Alphabet da sola ha sborsato 7,3 miliardi di dollari nel trimestre, inclusi 2,4 miliardi di un maxi investimento immobiliare a New York. Anche escludendo questa operazione, gli investimento del gruppo sono pari al capex della Exxon Mobil nello stesso periodo. In un certo senso il boom di investimenti delle big tech va contro ogni logica economica. Le economie di scala infatti dovrebbero rendere meno costosa l’attività produttiva e non il contrario. Ma questo non vale necessariamente per i giganti delle nuove tecnologie.

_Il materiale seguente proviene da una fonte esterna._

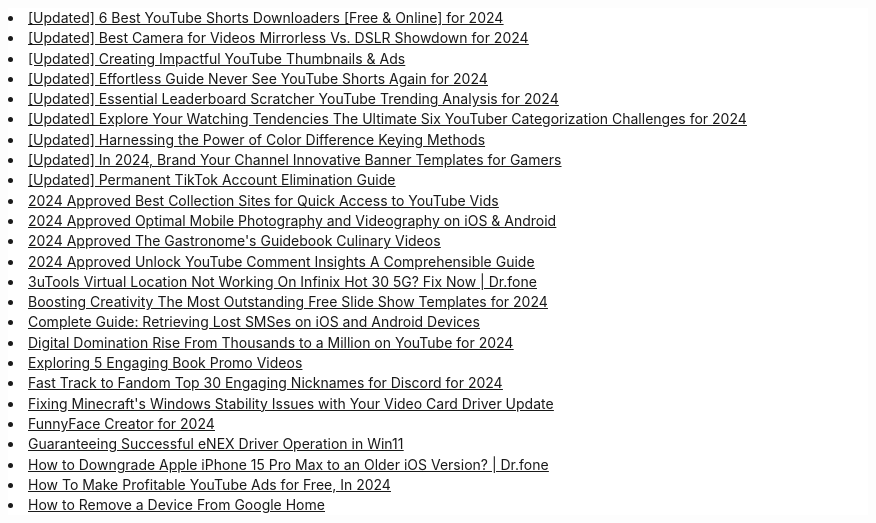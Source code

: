 <li><a href="https://youtube-sure.techidaily.com/ed-6-best-youtube-shorts-downloaders-free-and-online-for-2024/"><u>[Updated] 6 Best YouTube Shorts Downloaders [Free & Online] for 2024</u></a></li>
<li><a href="https://youtube-sure.techidaily.com/ed-best-camera-for-videos-mirrorless-vs-dslr-showdown-for-2024/"><u>[Updated] Best Camera for Videos  Mirrorless Vs. DSLR Showdown for 2024</u></a></li>
<li><a href="https://youtube-sure.techidaily.com/ed-creating-impactful-youtube-thumbnails-and-ads/"><u>[Updated] Creating Impactful YouTube Thumbnails & Ads</u></a></li>
<li><a href="https://youtube-sure.techidaily.com/ed-effortless-guide-never-see-youtube-shorts-again-for-2024/"><u>[Updated] Effortless Guide  Never See YouTube Shorts Again for 2024</u></a></li>
<li><a href="https://youtube-sure.techidaily.com/ed-essential-leaderboard-scratcher-youtube-trending-analysis-for-2024/"><u>[Updated] Essential Leaderboard Scratcher  YouTube Trending Analysis for 2024</u></a></li>
<li><a href="https://youtube-sure.techidaily.com/ed-explore-your-watching-tendencies-the-ultimate-six-youtuber-categorization-challenges-for-2024/"><u>[Updated] Explore Your Watching Tendencies  The Ultimate Six YouTuber Categorization Challenges for 2024</u></a></li>
<li><a href="https://youtube-sure.techidaily.com/ed-harnessing-the-power-of-color-difference-keying-methods/"><u>[Updated] Harnessing the Power of Color Difference Keying Methods</u></a></li>
<li><a href="https://youtube-sure.techidaily.com/ed-in-2024-brand-your-channel-innovative-banner-templates-for-gamers/"><u>[Updated] In 2024, Brand Your Channel  Innovative Banner Templates for Gamers</u></a></li>
<li><a href="https://tiktok-videos.techidaily.com/updated-permanent-tiktok-account-elimination-guide/"><u>[Updated] Permanent TikTok Account Elimination Guide</u></a></li>
<li><a href="https://youtube-sure.techidaily.com/approved-best-collection-sites-for-quick-access-to-youtube-vids/"><u>2024 Approved  Best Collection Sites for Quick Access to YouTube Vids</u></a></li>
<li><a href="https://youtube-sure.techidaily.com/approved-optimal-mobile-photography-and-videography-on-ios-and-android/"><u>2024 Approved  Optimal Mobile Photography and Videography on iOS & Android</u></a></li>
<li><a href="https://youtube-sure.techidaily.com/approved-the-gastronomes-guidebook-culinary-videos/"><u>2024 Approved  The Gastronome's Guidebook  Culinary Videos</u></a></li>
<li><a href="https://some-skills.techidaily.com/2024-approved-unlock-youtube-comment-insights-a-comprehensible-guide/"><u>2024 Approved  Unlock YouTube Comment Insights  A Comprehensible Guide</u></a></li>
<li><a href="https://location-fake.techidaily.com/3utools-virtual-location-not-working-on-infinix-hot-30-5g-fix-now-drfone-by-drfone-virtual-android/"><u>3uTools Virtual Location Not Working On Infinix Hot 30 5G? Fix Now | Dr.fone</u></a></li>
<li><a href="https://extra-resources.techidaily.com/boosting-creativity-the-most-outstanding-free-slide-show-templates-for-2024/"><u>Boosting Creativity  The Most Outstanding Free Slide Show Templates for 2024</u></a></li>
<li><a href="https://os-tips.techidaily.com/complete-guide-retrieving-lost-smses-on-ios-and-android-devices/"><u>Complete Guide: Retrieving Lost SMSes on iOS and Android Devices</u></a></li>
<li><a href="https://youtube-sure.techidaily.com/al-domination-rise-from-thousands-to-a-million-on-youtube-for-2024/"><u>Digital Domination  Rise From Thousands to a Million on YouTube for 2024</u></a></li>
<li><a href="https://fox-glue.techidaily.com/exploring-5-engaging-book-promo-videos/"><u>Exploring 5 Engaging Book Promo Videos</u></a></li>
<li><a href="https://discord-videos.techidaily.com/fast-track-to-fandom-top-30-engaging-nicknames-for-discord-for-2024/"><u>Fast Track to Fandom  Top 30 Engaging Nicknames for Discord for 2024</u></a></li>
<li><a href="https://win-howtos.techidaily.com/fixing-minecrafts-windows-stability-issues-with-your-video-card-driver-update/"><u>Fixing Minecraft's Windows Stability Issues with Your Video Card Driver Update</u></a></li>
<li><a href="https://some-knowledge.techidaily.com/funnyface-creator-for-2024/"><u>FunnyFace Creator for 2024</u></a></li>
<li><a href="https://driver-error.techidaily.com/guaranteeing-successful-enex-driver-operation-in-win11/"><u>Guaranteeing Successful eNEX Driver Operation in Win11</u></a></li>
<li><a href="https://techidaily.com/how-to-downgrade-apple-iphone-15-pro-max-to-an-older-ios-version-drfone-by-drfone-ios-system-repair-ios-system-repair/"><u>How to Downgrade Apple iPhone 15 Pro Max to an Older iOS Version? | Dr.fone</u></a></li>
<li><a href="https://youtube-sure.techidaily.com/o-make-profitable-youtube-ads-for-free-in-2024/"><u>How To Make Profitable YouTube Ads for Free, In 2024</u></a></li>
<li><a href="https://techtrends.techidaily.com/how-to-remove-a-device-from-google-home/"><u>How to Remove a Device From Google Home</u></a></li>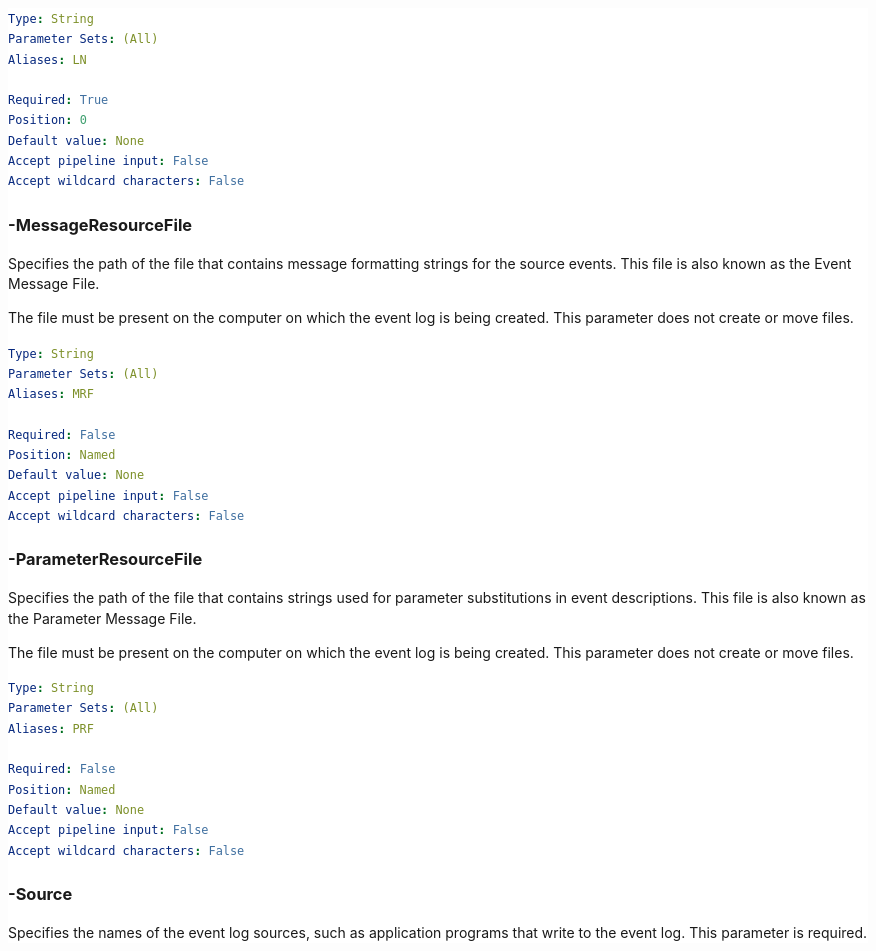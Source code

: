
 ```yaml
Type: String
Parameter Sets: (All)
Aliases: LN

Required: True
Position: 0
Default value: None
Accept pipeline input: False
Accept wildcard characters: False
```

### -MessageResourceFile
Specifies the path of the file that contains message formatting strings for the source events.
This file is also known as the Event Message File.

The file must be present on the computer on which the event log is being created.
This parameter does not create or move files.

```yaml
Type: String
Parameter Sets: (All)
Aliases: MRF

Required: False
Position: Named
Default value: None
Accept pipeline input: False
Accept wildcard characters: False
```

### -ParameterResourceFile
Specifies the path of the file that contains strings used for parameter substitutions in event descriptions.
This file is also known as the Parameter Message File.

The file must be present on the computer on which the event log is being created.
This parameter does not create or move files.

```yaml
Type: String
Parameter Sets: (All)
Aliases: PRF

Required: False
Position: Named
Default value: None
Accept pipeline input: False
Accept wildcard characters: False
```

### -Source
Specifies the names of the event log sources, such as application programs that write to the event log.
This parameter is required.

A mantenerli costantemente in azione infatti è l’insaziabile voracità di quote di mercato nei propri business e l’ambizione di espandersi in nuovi settori. In sostanza, anche se sono diventati molto efficienti nel gestire la logistica o i servizi internet, hanno bisogno di investire senza sosta per tenere il passo con la domanda dei clienti e con gli altri rivali.
Tra le aree di espansione c’è naturalmente la finanza digitale dove la competizione potrebbe farsi sempre più serrata e la potenza di fuoco sempre più intensa. Un avvertimento agli incumbent che si illudano ancora di essere al sicuro.